Work item:
Locate the word "persen" in the material, then show every line that holds it.
▼
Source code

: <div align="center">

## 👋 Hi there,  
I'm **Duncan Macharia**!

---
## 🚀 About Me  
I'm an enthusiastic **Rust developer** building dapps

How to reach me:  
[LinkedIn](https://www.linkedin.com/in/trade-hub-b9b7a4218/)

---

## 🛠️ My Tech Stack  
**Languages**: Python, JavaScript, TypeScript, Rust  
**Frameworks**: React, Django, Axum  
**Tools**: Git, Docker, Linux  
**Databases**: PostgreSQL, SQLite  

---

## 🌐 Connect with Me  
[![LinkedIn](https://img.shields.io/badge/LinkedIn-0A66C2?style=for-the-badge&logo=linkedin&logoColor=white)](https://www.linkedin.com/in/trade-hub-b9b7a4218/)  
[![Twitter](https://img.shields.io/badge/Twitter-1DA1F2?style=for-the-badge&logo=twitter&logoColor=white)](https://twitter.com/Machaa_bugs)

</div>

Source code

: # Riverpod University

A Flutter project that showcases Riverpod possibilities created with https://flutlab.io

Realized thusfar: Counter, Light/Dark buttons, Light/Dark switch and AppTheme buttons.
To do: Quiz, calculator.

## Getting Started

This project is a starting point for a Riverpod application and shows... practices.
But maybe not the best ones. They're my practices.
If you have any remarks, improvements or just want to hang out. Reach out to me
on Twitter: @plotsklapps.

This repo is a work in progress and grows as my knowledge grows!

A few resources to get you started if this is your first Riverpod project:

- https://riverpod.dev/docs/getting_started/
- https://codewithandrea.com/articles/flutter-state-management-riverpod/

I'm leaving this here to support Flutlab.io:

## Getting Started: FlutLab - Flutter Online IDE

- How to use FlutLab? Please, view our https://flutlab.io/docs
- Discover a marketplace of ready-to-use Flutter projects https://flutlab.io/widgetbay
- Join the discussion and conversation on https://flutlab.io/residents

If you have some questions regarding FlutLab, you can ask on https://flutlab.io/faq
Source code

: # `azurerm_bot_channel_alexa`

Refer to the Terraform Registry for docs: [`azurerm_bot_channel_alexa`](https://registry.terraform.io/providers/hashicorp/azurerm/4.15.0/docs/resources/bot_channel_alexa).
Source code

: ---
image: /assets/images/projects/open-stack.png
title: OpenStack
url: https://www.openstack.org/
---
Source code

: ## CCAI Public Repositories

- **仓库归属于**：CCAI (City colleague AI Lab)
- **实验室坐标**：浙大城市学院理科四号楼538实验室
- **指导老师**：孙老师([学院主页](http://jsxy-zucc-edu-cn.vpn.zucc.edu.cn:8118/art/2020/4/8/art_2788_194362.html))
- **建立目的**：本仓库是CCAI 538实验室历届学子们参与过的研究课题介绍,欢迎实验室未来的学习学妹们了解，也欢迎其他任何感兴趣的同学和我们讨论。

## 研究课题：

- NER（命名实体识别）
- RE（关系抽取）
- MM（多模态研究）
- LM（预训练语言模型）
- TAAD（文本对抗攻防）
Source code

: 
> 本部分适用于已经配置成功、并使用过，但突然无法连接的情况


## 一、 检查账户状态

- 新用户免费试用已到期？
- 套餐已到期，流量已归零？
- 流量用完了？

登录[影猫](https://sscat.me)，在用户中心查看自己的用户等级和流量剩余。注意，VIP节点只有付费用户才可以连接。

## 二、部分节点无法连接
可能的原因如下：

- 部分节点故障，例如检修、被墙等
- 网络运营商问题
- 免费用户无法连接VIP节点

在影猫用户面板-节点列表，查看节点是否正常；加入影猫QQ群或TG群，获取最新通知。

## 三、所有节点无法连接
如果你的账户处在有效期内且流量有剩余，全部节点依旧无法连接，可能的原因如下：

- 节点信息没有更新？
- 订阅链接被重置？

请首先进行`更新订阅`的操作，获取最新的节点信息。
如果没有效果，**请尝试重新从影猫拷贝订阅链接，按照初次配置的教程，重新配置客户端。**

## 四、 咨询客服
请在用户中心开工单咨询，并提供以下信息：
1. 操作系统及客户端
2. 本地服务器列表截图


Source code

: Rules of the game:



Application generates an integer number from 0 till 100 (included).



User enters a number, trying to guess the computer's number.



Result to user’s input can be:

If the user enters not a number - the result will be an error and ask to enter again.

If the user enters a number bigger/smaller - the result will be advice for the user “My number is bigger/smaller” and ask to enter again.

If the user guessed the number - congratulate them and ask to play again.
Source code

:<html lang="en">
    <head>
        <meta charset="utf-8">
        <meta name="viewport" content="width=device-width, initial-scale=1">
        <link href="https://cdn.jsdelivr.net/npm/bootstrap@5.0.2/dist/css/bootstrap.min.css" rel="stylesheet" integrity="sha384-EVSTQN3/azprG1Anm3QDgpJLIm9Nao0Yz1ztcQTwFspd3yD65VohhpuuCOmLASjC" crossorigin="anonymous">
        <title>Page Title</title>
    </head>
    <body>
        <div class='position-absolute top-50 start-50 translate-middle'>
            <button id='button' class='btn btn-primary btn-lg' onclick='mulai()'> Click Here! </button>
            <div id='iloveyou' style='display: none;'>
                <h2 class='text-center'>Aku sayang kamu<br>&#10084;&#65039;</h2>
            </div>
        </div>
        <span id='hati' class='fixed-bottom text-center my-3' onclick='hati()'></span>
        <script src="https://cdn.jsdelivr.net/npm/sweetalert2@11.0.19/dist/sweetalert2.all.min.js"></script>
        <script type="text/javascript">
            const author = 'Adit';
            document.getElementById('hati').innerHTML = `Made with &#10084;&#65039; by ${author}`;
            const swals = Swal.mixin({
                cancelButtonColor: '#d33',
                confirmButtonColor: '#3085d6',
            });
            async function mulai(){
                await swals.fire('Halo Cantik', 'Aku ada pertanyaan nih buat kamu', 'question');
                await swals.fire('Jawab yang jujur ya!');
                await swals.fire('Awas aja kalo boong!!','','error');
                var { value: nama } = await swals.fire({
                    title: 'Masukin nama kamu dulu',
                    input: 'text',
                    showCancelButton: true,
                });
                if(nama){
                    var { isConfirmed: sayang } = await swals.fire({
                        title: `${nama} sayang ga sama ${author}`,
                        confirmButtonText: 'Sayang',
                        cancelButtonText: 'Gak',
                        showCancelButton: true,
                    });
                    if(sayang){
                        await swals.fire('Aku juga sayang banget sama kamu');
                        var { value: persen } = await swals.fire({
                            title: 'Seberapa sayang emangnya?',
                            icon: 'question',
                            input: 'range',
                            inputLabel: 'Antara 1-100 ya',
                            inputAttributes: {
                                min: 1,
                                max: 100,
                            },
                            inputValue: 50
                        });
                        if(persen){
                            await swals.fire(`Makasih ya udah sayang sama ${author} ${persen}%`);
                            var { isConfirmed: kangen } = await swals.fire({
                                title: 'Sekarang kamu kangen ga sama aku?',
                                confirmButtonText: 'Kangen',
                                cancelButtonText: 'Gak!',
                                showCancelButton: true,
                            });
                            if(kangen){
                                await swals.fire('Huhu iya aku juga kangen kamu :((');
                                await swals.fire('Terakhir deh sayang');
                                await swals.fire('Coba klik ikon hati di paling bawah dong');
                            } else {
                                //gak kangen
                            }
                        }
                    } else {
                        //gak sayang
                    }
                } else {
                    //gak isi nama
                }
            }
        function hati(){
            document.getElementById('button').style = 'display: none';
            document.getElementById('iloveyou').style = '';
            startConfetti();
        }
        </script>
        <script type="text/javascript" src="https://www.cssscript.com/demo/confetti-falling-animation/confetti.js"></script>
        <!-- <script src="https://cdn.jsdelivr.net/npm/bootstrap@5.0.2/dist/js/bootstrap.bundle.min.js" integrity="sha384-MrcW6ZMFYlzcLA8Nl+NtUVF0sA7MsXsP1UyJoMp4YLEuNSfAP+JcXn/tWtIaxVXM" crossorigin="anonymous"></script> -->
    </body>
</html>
▲
Answer:
                        var { value: persen } = await swals.fire({
                        if(persen){
                            await swals.fire(`Makasih ya udah sayang sama ${author} ${persen}%`);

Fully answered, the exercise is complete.